Supreme Court of North Carolina.

October 15, 1952.

*661 Jones, Reed & Griffin, Kinston, for defendant-appellant.

Harry McMullan, Atty. Gen., I. Beverly Lake, Asst. Atty. Gen., for the State.

WINBORNE, Justice.

While the assignment of error of defendant is "that the court below erred in entering judgment as it appears in the record, there being no charge before the court vesting it with authority to proceed to judgment", it is stated in brief of defendant, appellant, filed in this Court, that the only question involved on the appeal is as to whether or not the wording of the affidavit on which the warrant issued is sufficient to charge a crime. A kindred question is treated in the case of State v. Daughtry, N.C., 72 S.E.2d 658, opinion in which is handed down co-temporaneously herewith. The principle applied there is applicable here.

Here as there the affidavit, stripped of surplusage, charges a criminal offense under the State law.
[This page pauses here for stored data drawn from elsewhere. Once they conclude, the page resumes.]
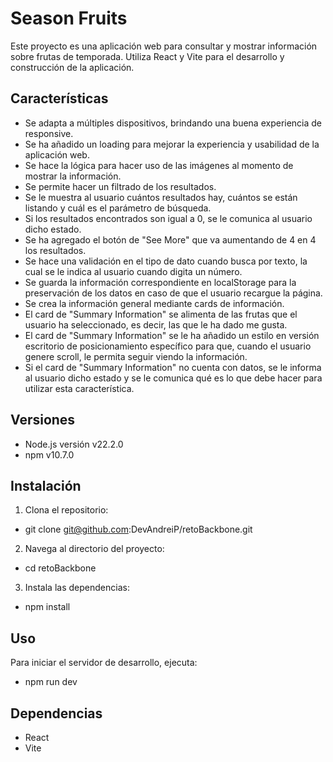# Season Fruits

Este proyecto es una aplicación web para consultar y mostrar información sobre frutas de temporada. Utiliza React y Vite para el desarrollo y construcción de la aplicación.

## Características

- Se adapta a múltiples dispositivos, brindando una buena experiencia de responsive.
- Se ha añadido un loading para mejorar la experiencia y usabilidad de la aplicación web.
- Se hace la lógica para hacer uso de las imágenes al momento de mostrar la información.
- Se permite hacer un filtrado de los resultados.
- Se le muestra al usuario cuántos resultados hay, cuántos se están listando y cuál es el parámetro de búsqueda.
- Si los resultados encontrados son igual a 0, se le comunica al usuario dicho estado.
- Se ha agregado el botón de "See More" que va aumentando de 4 en 4 los resultados.
- Se hace una validación en el tipo de dato cuando busca por texto, la cual se le indica al usuario cuando digita un número.
- Se guarda la información correspondiente en localStorage para la preservación de los datos en caso de que el usuario recargue la página.
- Se crea la información general mediante cards de información.
- El card de "Summary Information" se alimenta de las frutas que el usuario ha seleccionado, es decir, las que le ha dado me gusta.
- El card de "Summary Information" se le ha añadido un estilo en versión escritorio de posicionamiento específico para que, cuando el usuario genere scroll, le permita seguir viendo la información.
- Si el card de "Summary Information" no cuenta con datos, se le informa al usuario dicho estado y se le comunica qué es lo que debe hacer para utilizar esta característica.

## Versiones

- Node.js versión v22.2.0
- npm v10.7.0

## Instalación

1. Clona el repositorio:

- git clone git@github.com:DevAndreiP/retoBackbone.git 

2. Navega al directorio del proyecto:

- cd retoBackbone

3. Instala las dependencias:

- npm install

## Uso

Para iniciar el servidor de desarrollo, ejecuta:

- npm run dev


## Dependencias
- React
- Vite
Here it is operating a motor vehicle on the public highways of the State while under the influence of intoxicating liquors. See State v. Blankenship, 229 N.C. 589, 50 S.E.2d 724, where the subject has been recently reviewed. And it is presumed that by the plea of nolo contendere, entered through his counsel, defendant waived any irregularity in matter of procedure. G.S. § 15-140.

Hence, on the authority of State v. Daughtry, supra, the judgment from which appeal is taken is affirmed.